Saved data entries
|---|
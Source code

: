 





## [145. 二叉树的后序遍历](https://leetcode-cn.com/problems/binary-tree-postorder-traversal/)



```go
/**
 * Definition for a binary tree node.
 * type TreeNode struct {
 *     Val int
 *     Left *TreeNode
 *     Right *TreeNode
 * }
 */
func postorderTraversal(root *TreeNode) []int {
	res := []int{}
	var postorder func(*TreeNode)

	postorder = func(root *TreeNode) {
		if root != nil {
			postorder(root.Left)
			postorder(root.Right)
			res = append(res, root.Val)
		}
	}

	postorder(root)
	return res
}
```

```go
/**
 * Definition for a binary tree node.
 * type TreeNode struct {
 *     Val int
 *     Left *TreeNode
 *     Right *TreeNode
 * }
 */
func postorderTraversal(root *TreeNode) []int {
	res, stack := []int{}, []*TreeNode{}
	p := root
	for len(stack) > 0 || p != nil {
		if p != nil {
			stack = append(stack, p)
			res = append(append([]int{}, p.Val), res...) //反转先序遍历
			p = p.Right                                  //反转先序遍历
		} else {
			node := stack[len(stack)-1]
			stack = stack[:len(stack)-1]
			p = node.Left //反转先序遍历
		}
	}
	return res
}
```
|---|
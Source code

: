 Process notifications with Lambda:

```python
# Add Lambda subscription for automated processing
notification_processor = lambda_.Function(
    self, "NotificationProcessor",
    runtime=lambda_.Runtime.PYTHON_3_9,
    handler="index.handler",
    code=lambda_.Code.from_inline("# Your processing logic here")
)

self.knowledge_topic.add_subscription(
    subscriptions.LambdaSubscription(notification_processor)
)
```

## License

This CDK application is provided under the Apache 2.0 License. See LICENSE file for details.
|---|
Search the records above for "self" and copy every line that has it.

    self, "NotificationProcessor",
self.knowledge_topic.add_subscription(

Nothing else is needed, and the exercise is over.